— EXERCISE —
Retype the listing exactly; omit pictures.

-*-*-

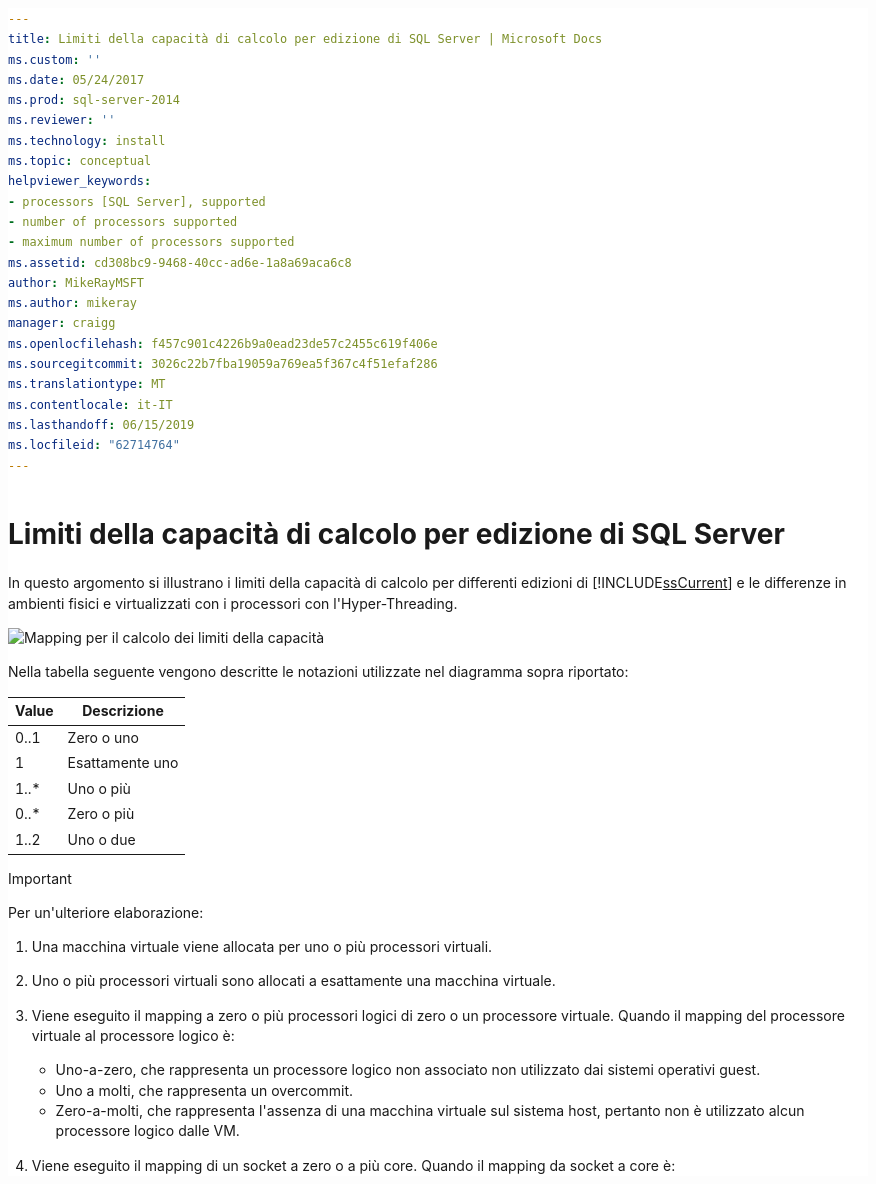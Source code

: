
 ```yaml
---
title: Limiti della capacità di calcolo per edizione di SQL Server | Microsoft Docs
ms.custom: ''
ms.date: 05/24/2017
ms.prod: sql-server-2014
ms.reviewer: ''
ms.technology: install
ms.topic: conceptual
helpviewer_keywords:
- processors [SQL Server], supported
- number of processors supported
- maximum number of processors supported
ms.assetid: cd308bc9-9468-40cc-ad6e-1a8a69aca6c8
author: MikeRayMSFT
ms.author: mikeray
manager: craigg
ms.openlocfilehash: f457c901c4226b9a0ead23de57c2455c619f406e
ms.sourcegitcommit: 3026c22b7fba19059a769ea5f367c4f51efaf286
ms.translationtype: MT
ms.contentlocale: it-IT
ms.lasthandoff: 06/15/2019
ms.locfileid: "62714764"
---
```

# <a name="compute-capacity-limits-by-edition-of-sql-server"></a>Limiti della capacità di calcolo per edizione di SQL Server
  In questo argomento si illustrano i limiti della capacità di calcolo per differenti edizioni di [!INCLUDE[ssCurrent](../includes/sscurrent-md.md)] e le differenze in ambienti fisici e virtualizzati con i processori con l'Hyper-Threading.  
  
 ![Mapping per il calcolo dei limiti della capacità](../../2014/getting-started/media/compute-capacity-limits.gif "Mapping per il calcolo dei limiti della capacità")  
  
 Nella tabella seguente vengono descritte le notazioni utilizzate nel diagramma sopra riportato:  
  
|Value|Descrizione|  
|-----------|-----------------|  
|0..1|Zero o uno|  
|1|Esattamente uno|  
|1..*|Uno o più|  
|0..*|Zero o più|  
|1..2|Uno o due|  
  
> [!IMPORTANT]
>  Per un'ulteriore elaborazione:  
> 
>  1.  Una macchina virtuale viene allocata per uno o più processori virtuali.  
> 2.  Uno o più processori virtuali sono allocati a esattamente una macchina virtuale.  
> 3.  Viene eseguito il mapping a zero o più processori logici di zero o un processore virtuale. Quando il mapping del processore virtuale al processore logico è:  
> 
>      -   Uno-a-zero, che rappresenta un processore logico non associato non utilizzato dai sistemi operativi guest.  
>     -   Uno a molti, che rappresenta un overcommit.  
>     -   Zero-a-molti, che rappresenta l'assenza di una macchina virtuale sul sistema host, pertanto non è utilizzato alcun processore logico dalle VM.  
> 4.  Viene eseguito il mapping di un socket a zero o a più core. Quando il mapping da socket a core è:  
>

-*-*-

— RESULT FOR THIS EXERCISE —
Source code

:
 ```yaml
---
title: Limiti della capacità di calcolo per edizione di SQL Server | Microsoft Docs
ms.custom: ''
ms.date: 05/24/2017
ms.prod: sql-server-2014
ms.reviewer: ''
ms.technology: install
ms.topic: conceptual
helpviewer_keywords:
- processors [SQL Server], supported
- number of processors supported
- maximum number of processors supported
ms.assetid: cd308bc9-9468-40cc-ad6e-1a8a69aca6c8
author: MikeRayMSFT
ms.author: mikeray
manager: craigg
ms.openlocfilehash: f457c901c4226b9a0ead23de57c2455c619f406e
ms.sourcegitcommit: 3026c22b7fba19059a769ea5f367c4f51efaf286
ms.translationtype: MT
ms.contentlocale: it-IT
ms.lasthandoff: 06/15/2019
ms.locfileid: "62714764"
---
```

# <a name="compute-capacity-limits-by-edition-of-sql-server"></a>Limiti della capacità di calcolo per edizione di SQL Server
  In questo argomento si illustrano i limiti della capacità di calcolo per differenti edizioni di [!INCLUDE[ssCurrent](../includes/sscurrent-md.md)] e le differenze in ambienti fisici e virtualizzati con i processori con l'Hyper-Threading.  
  
 ![Mapping per il calcolo dei limiti della capacità](../../2014/getting-started/media/compute-capacity-limits.gif "Mapping per il calcolo dei limiti della capacità")  
  
 Nella tabella seguente vengono descritte le notazioni utilizzate nel diagramma sopra riportato:  
  
|Value|Descrizione|  
|-----------|-----------------|  
|0..1|Zero o uno|  
|1|Esattamente uno|  
|1..*|Uno o più|  
|0..*|Zero o più|  
|1..2|Uno o due|  
  
> [!IMPORTANT]
>  Per un'ulteriore elaborazione:  
> 
>  1.  Una macchina virtuale viene allocata per uno o più processori virtuali.  
> 2.  Uno o più processori virtuali sono allocati a esattamente una macchina virtuale.  
> 3.  Viene eseguito il mapping a zero o più processori logici di zero o un processore virtuale. Quando il mapping del processore virtuale al processore logico è:  
> 
>      -   Uno-a-zero, che rappresenta un processore logico non associato non utilizzato dai sistemi operativi guest.  
>     -   Uno a molti, che rappresenta un overcommit.  
>     -   Zero-a-molti, che rappresenta l'assenza di una macchina virtuale sul sistema host, pertanto non è utilizzato alcun processore logico dalle VM.  
> 4.  Viene eseguito il mapping di un socket a zero o a più core. Quando il mapping da socket a core è:  
>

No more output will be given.